Innovation is the future of IT, but is innovation really happening? Let us look at one segment of IT: security. The RSA Conference hosts an annual Innovation Sandbox. The winner can claim to be the most innovative security company that participated in the contest. This year, there was a wide mix of companies.

Innovation is a high-stakes, all-or-nothing gamble. In this competitive market, you need to innovate, or longstanding, ever-changing giants such as Amazon or Microsoft will eat the competition. These companies continue to innovate, while others, such as Citrix and VMware, seem to be iterating on a theme. So, in effect, innovation is key. Innovation, if adopted, does not even need to be disruptive. There is a distinct difference between disruption and innovation.
Innovation is a new method, process, or idea. It is not necessarily disruptive or something that sparks a rip-and-replace mentality. Even virtualization, which was incredibly innovative, was not about rip and replace, but rather about using what you had to the fullest and then, as you could, replacing with better, newer hardware. Some of the most innovative changes I have seen in security were not part of the Innovation Sandbox, but made life easier for security products. These actually came from chip manufacturers, like Intel. Intel knows it needs to innovate or become an also-ran.
NVIDIA, with its vGPU technology, is also an innovative company, and at the moment it is really iterating on a theme. Where will this lead? We don’t know yet, but we can see a horizon.
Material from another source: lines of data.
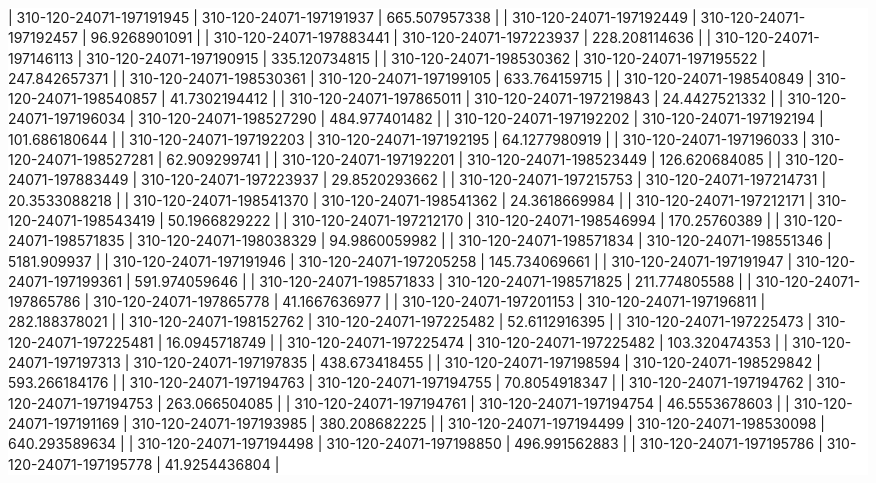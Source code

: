 | 310-120-24071-197191945 | 310-120-24071-197191937 | 665.507957338 |
| 310-120-24071-197192449 | 310-120-24071-197192457 | 96.9268901091 |
| 310-120-24071-197883441 | 310-120-24071-197223937 | 228.208114636 |
| 310-120-24071-197146113 | 310-120-24071-197190915 | 335.120734815 |
| 310-120-24071-198530362 | 310-120-24071-197195522 | 247.842657371 |
| 310-120-24071-198530361 | 310-120-24071-197199105 | 633.764159715 |
| 310-120-24071-198540849 | 310-120-24071-198540857 | 41.7302194412 |
| 310-120-24071-197865011 | 310-120-24071-197219843 | 24.4427521332 |
| 310-120-24071-197196034 | 310-120-24071-198527290 | 484.977401482 |
| 310-120-24071-197192202 | 310-120-24071-197192194 | 101.686180644 |
| 310-120-24071-197192203 | 310-120-24071-197192195 | 64.1277980919 |
| 310-120-24071-197196033 | 310-120-24071-198527281 | 62.909299741 |
| 310-120-24071-197192201 | 310-120-24071-198523449 | 126.620684085 |
| 310-120-24071-197883449 | 310-120-24071-197223937 | 29.8520293662 |
| 310-120-24071-197215753 | 310-120-24071-197214731 | 20.3533088218 |
| 310-120-24071-198541370 | 310-120-24071-198541362 | 24.3618669984 |
| 310-120-24071-197212171 | 310-120-24071-198543419 | 50.1966829222 |
| 310-120-24071-197212170 | 310-120-24071-198546994 | 170.25760389 |
| 310-120-24071-198571835 | 310-120-24071-198038329 | 94.9860059982 |
| 310-120-24071-198571834 | 310-120-24071-198551346 | 5181.909937 |
| 310-120-24071-197191946 | 310-120-24071-197205258 | 145.734069661 |
| 310-120-24071-197191947 | 310-120-24071-197199361 | 591.974059646 |
| 310-120-24071-198571833 | 310-120-24071-198571825 | 211.774805588 |
| 310-120-24071-197865786 | 310-120-24071-197865778 | 41.1667636977 |
| 310-120-24071-197201153 | 310-120-24071-197196811 | 282.188378021 |
| 310-120-24071-198152762 | 310-120-24071-197225482 | 52.6112916395 |
| 310-120-24071-197225473 | 310-120-24071-197225481 | 16.0945718749 |
| 310-120-24071-197225474 | 310-120-24071-197225482 | 103.320474353 |
| 310-120-24071-197197313 | 310-120-24071-197197835 | 438.673418455 |
| 310-120-24071-197198594 | 310-120-24071-198529842 | 593.266184176 |
| 310-120-24071-197194763 | 310-120-24071-197194755 | 70.8054918347 |
| 310-120-24071-197194762 | 310-120-24071-197194753 | 263.066504085 |
| 310-120-24071-197194761 | 310-120-24071-197194754 | 46.5553678603 |
| 310-120-24071-197191169 | 310-120-24071-197193985 | 380.208682225 |
| 310-120-24071-197194499 | 310-120-24071-198530098 | 640.293589634 |
| 310-120-24071-197194498 | 310-120-24071-197198850 | 496.991562883 |
| 310-120-24071-197195786 | 310-120-24071-197195778 | 41.9254436804 |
So, what does it mean to be seen as innovative? This is an age-old question. I think that to be seen as innovative requires a unique idea that is so universal that everyone will want to use it because they need the technology and can’t live without it. Now, is that really about marketing, or about need? Can a good product—an innovative product—succeed without good marketing? I would hope so.
This year’s Innovation Sandbox featured ten very interesting companies. Some I had heard about, but others I had not. Their products included NFV (Versa Networks), Secure Hardware (Skyport Systems), code-level language security (Prevoty), white-hat hacking (SafeBreach), DVR for Network Data (ProtectWise), detonation of malware inside containers (Menlo Security), detection of attacks (illusive), data security (Vera), RF identity and tracking (Bastille), and the security “connective tissue” of the winner, Phantom.
The winner was not a new technology per se, as we have been connecting management systems using Puppet, Chef, and other automation tools for years; its innovation concerns how that is done. A central management plane has been a necessity for security for years. We have needed one place to go for all policy, one place to manage that policy, and a way of sharing policy, without the need to recreate it every time we stand up a system. A standard policy everywhere, regardless of tool, is innovative.
That is not to say that the other tools presented aren’t innovative: they are. There has been a need for systems built from the ground up to be secure and a need for ways to do penetration testing more easily, to detonate attacks outside our working systems, to detect attacks, to handle identity and data sharing, etc. These are all interesting technologies: ones that have been envisioned, created, and proved.
Sometimes, innovation is seen as table stakes—examples include directory services and encryption within a cloud, as in products announced by Amazon last year and others that have been or will be announced this year. Yet, those were first created as part of virtualization, and it took years before they were important within clouds. There are innovations on moving data to the cloud, as well as innovative models for moving to the cloud securely.
Innovations of today answer the questions of tomorrow, not just the queries raised today. Where are we within the cloud? Still ten years behind the data center, it seems. Is that because as tenants, we cannot see that deep into the cloud? That is also changing with cloud access security brokers, which were seen in previous Innovation Sandbox contests.
One question remains: to be innovative, do we also need to be disruptive? I think not, but what are your ideas? What are the most innovative security and non-security products you have used?